Throughout her time in show business, Milo would occasionally let slip information about her childhood in the Milo Arms. Few believed her.
“It would have two reactions: either somebody was incredibly offended that I was making this up at the expense of the disabled, or it was hilarious and they wanted to hear more,” she says.
In her book, Milo describes her embarrassing predicament: a young girl dropped off at school in a van emblazoned “Board and Care Home” with her home phone number beneath.
“I didn’t put it in the book, but I have a photo of a letter that I wrote to my mom,” Milo says. “I was like, ‘I’m sorry to write you this letter’—wait for it—‘on your birthday, but I’m not going back to school tomorrow.’”
Surviving the Odd details how the young Milo went from loathing her life at home to empathizing with her housemates—her family included. “The real hero in this was the Santa Clara Valley,” she says. “They stepped up at a time when no one cared.”
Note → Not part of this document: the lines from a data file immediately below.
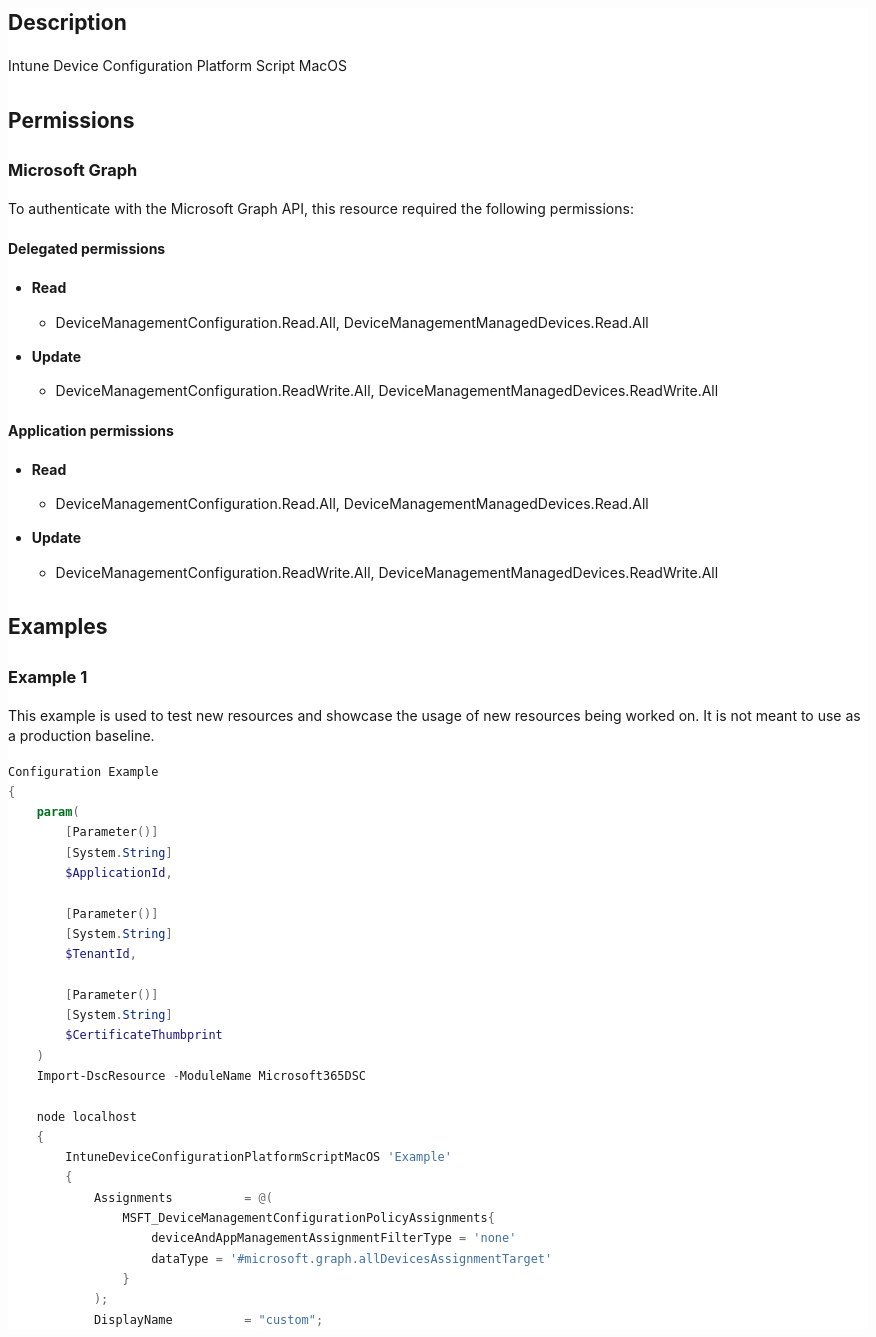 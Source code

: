 
## Description

Intune Device Configuration Platform Script MacOS

## Permissions

### Microsoft Graph

To authenticate with the Microsoft Graph API, this resource required the following permissions:

#### Delegated permissions

- **Read**

    - DeviceManagementConfiguration.Read.All, DeviceManagementManagedDevices.Read.All

- **Update**

    - DeviceManagementConfiguration.ReadWrite.All, DeviceManagementManagedDevices.ReadWrite.All

#### Application permissions

- **Read**

    - DeviceManagementConfiguration.Read.All, DeviceManagementManagedDevices.Read.All

- **Update**

    - DeviceManagementConfiguration.ReadWrite.All, DeviceManagementManagedDevices.ReadWrite.All

## Examples

### Example 1

This example is used to test new resources and showcase the usage of new resources being worked on.
It is not meant to use as a production baseline.

```powershell
Configuration Example
{
    param(
        [Parameter()]
        [System.String]
        $ApplicationId,

        [Parameter()]
        [System.String]
        $TenantId,

        [Parameter()]
        [System.String]
        $CertificateThumbprint
    )
    Import-DscResource -ModuleName Microsoft365DSC

    node localhost
    {
        IntuneDeviceConfigurationPlatformScriptMacOS 'Example'
        {
            Assignments          = @(
                MSFT_DeviceManagementConfigurationPolicyAssignments{
                    deviceAndAppManagementAssignmentFilterType = 'none'
                    dataType = '#microsoft.graph.allDevicesAssignmentTarget'
                }
            );
            DisplayName          = "custom";
```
Though its message is warm, its thorniest issue revolves around its diction. Early in the book, Milo explains her choice to use a certain R word now widely regarded as a slur: “that was the clinical diagnosis of most of the residents in our home. It appeared in the Diagnostic Statistical Manual 2nd Edition in 1968.” That diagnosis didn’t change, she adds, until 2013.
“Everybody used the word,” Milo says. “If you won’t look at what the reality was, or your parents’ part in it, then we can’t make this right. We could see how far we’ve come, and how far we have to go.”
Due to her, let’s say, memorable childhood, people sometimes ask Milo if this is where her many, many voices come from.
“I’m like, trust me, man, I don’t pull anything from my childhood. Trust me!”